» Collected data
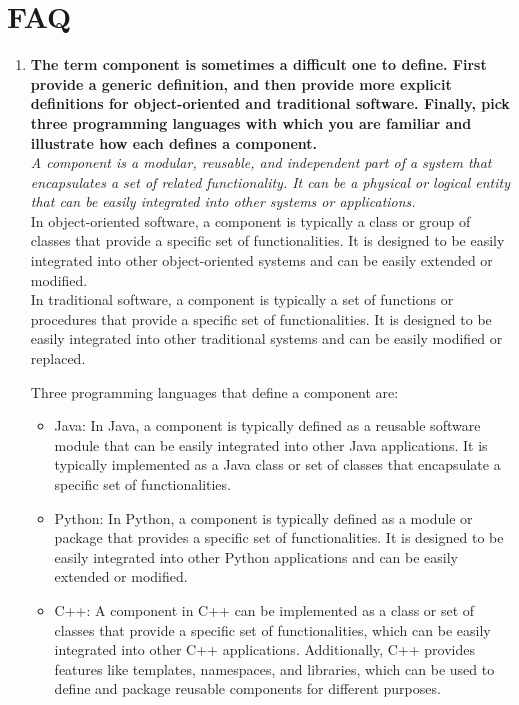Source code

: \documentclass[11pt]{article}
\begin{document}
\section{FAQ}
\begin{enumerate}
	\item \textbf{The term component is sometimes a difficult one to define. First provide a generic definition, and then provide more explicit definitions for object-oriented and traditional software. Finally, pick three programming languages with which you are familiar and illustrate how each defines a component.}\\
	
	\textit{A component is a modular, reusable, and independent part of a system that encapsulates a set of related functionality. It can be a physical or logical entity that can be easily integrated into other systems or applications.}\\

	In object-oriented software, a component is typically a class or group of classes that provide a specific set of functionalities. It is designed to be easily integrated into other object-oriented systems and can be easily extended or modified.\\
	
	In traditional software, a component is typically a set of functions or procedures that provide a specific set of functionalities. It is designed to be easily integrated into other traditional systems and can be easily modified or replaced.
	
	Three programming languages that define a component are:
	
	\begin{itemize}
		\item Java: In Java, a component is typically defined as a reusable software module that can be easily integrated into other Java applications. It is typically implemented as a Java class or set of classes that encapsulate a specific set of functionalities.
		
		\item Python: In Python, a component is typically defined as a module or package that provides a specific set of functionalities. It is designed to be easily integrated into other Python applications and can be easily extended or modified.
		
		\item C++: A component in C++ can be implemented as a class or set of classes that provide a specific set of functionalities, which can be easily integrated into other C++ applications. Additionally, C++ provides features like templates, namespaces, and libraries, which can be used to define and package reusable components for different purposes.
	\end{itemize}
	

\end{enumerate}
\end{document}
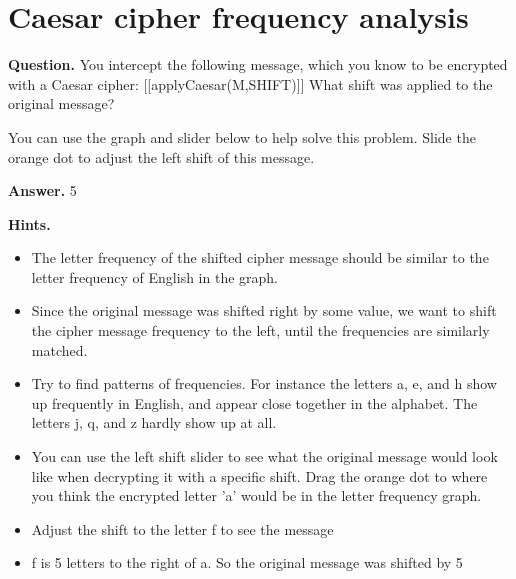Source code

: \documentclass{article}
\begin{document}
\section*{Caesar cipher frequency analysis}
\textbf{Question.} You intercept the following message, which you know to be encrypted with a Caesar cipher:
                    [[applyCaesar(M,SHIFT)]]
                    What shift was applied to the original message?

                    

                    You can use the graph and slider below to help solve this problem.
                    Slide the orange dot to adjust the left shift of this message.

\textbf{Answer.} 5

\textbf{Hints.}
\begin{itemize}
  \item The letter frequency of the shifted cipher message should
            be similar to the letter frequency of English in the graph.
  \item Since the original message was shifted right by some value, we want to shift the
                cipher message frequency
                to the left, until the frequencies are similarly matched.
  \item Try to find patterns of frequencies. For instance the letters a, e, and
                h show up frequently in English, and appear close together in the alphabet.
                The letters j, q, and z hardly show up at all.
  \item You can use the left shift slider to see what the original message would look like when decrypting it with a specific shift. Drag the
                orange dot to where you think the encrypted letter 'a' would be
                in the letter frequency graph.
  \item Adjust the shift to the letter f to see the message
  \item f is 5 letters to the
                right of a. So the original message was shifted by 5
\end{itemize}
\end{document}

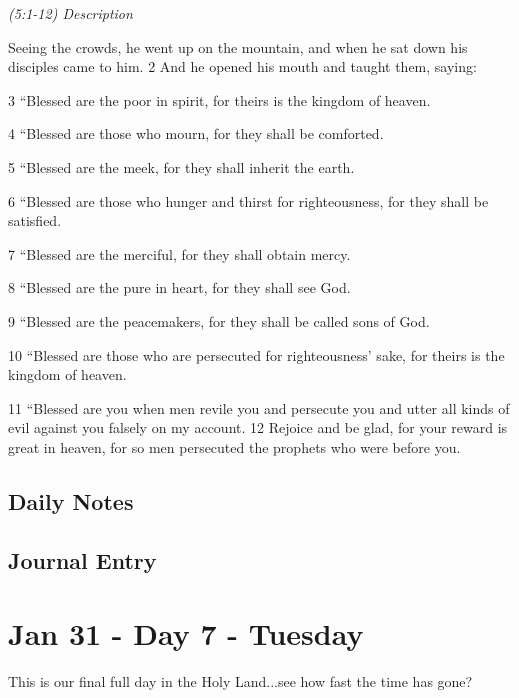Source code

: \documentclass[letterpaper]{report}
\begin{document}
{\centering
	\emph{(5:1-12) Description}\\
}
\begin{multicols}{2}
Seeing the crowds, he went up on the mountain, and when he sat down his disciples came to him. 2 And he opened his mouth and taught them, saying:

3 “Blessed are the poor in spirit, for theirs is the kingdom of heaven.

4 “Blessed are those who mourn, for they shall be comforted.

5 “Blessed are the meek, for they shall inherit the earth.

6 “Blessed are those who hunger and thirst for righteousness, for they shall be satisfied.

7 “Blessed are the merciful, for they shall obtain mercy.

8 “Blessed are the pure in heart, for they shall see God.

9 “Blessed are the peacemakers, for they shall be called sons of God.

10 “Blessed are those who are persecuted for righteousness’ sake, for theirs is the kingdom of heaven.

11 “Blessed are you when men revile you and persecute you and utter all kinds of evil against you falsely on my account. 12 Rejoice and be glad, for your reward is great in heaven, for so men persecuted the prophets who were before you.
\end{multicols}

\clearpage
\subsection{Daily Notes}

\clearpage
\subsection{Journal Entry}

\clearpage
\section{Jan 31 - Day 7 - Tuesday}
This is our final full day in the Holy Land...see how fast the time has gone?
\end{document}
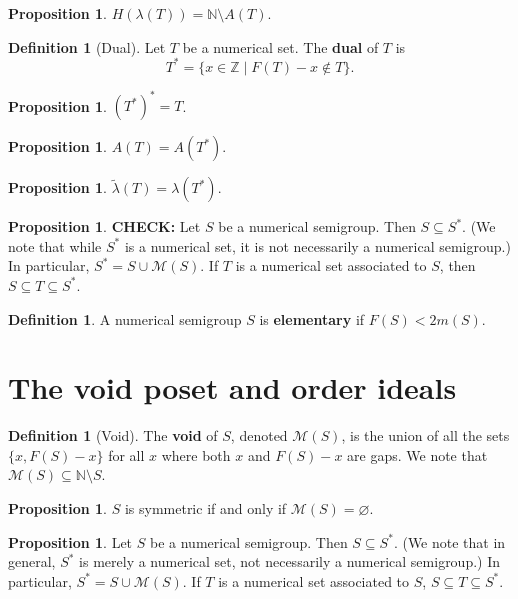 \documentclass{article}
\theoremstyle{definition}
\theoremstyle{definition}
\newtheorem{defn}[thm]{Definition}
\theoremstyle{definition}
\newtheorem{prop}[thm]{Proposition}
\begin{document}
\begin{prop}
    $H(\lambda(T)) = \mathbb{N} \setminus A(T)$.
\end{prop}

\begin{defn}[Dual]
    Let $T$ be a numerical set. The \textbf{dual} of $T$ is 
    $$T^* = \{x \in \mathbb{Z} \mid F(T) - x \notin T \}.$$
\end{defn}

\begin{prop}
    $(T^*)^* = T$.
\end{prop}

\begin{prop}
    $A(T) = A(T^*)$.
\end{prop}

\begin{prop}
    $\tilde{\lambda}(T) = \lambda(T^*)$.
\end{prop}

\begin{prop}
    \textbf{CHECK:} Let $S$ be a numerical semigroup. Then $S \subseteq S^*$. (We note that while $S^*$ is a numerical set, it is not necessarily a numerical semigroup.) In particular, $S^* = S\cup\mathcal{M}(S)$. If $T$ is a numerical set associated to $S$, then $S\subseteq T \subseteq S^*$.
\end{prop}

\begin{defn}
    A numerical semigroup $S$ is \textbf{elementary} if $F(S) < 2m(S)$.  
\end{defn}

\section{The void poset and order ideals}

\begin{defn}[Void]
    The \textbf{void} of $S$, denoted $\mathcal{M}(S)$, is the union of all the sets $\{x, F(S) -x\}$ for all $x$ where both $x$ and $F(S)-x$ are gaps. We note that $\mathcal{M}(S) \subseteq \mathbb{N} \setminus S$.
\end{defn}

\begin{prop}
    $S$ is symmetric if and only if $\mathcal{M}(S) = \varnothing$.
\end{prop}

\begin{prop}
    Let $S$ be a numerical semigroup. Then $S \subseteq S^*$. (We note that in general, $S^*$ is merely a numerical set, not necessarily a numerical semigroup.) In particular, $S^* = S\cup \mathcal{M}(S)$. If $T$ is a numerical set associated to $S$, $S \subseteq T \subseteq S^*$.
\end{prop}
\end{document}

» ACTIVITY
Starting at the line that has "Three programming languages that" in the records above, restate word for word every line until the one that has "applications and can be easily extended or modified.", and include that one as well.

» TASK RESPONSE
	Three programming languages that define a component are:
	
	\begin{itemize}
		\item Java: In Java, a component is typically defined as a reusable software module that can be easily integrated into other Java applications. It is typically implemented as a Java class or set of classes that encapsulate a specific set of functionalities.
		
		\item Python: In Python, a component is typically defined as a module or package that provides a specific set of functionalities. It is designed to be easily integrated into other Python applications and can be easily extended or modified.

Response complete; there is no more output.